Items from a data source
= = = = =
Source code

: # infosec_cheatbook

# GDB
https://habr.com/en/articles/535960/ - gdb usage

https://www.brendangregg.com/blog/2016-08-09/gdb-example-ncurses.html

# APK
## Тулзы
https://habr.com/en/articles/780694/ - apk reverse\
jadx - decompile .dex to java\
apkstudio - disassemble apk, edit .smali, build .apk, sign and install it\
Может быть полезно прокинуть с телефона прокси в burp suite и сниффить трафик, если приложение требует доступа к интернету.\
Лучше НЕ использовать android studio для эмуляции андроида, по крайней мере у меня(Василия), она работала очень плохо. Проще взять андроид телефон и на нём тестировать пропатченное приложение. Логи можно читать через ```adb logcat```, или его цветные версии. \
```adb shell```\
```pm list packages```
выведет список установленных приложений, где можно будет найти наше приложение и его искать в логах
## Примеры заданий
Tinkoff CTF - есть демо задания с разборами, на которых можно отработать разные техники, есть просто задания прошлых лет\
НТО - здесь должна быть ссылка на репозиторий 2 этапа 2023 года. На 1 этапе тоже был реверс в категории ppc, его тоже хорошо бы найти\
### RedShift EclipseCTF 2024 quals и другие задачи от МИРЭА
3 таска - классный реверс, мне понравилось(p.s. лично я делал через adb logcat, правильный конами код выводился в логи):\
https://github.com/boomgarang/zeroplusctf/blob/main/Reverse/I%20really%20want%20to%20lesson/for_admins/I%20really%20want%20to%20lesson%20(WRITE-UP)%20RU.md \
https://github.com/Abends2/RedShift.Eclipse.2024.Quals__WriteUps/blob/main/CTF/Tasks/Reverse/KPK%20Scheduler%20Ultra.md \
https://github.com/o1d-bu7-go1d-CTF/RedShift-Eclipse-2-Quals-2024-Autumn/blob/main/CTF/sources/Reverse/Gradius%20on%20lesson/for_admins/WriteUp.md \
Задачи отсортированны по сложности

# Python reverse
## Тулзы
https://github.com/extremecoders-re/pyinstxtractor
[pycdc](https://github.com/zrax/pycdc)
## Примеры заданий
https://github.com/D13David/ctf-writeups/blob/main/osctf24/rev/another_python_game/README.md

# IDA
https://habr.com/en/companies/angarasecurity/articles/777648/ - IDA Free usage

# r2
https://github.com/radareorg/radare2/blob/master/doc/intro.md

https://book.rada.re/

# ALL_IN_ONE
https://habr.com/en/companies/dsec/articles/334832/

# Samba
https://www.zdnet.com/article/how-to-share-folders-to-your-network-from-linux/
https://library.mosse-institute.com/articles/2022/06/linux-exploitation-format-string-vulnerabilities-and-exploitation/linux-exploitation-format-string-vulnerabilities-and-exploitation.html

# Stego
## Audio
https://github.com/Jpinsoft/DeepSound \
= = = = =
◆ **Work required**: Give back one number only: the count of lines in the entries that hold the string "habr".

◆ **Answer to the exercise**: 4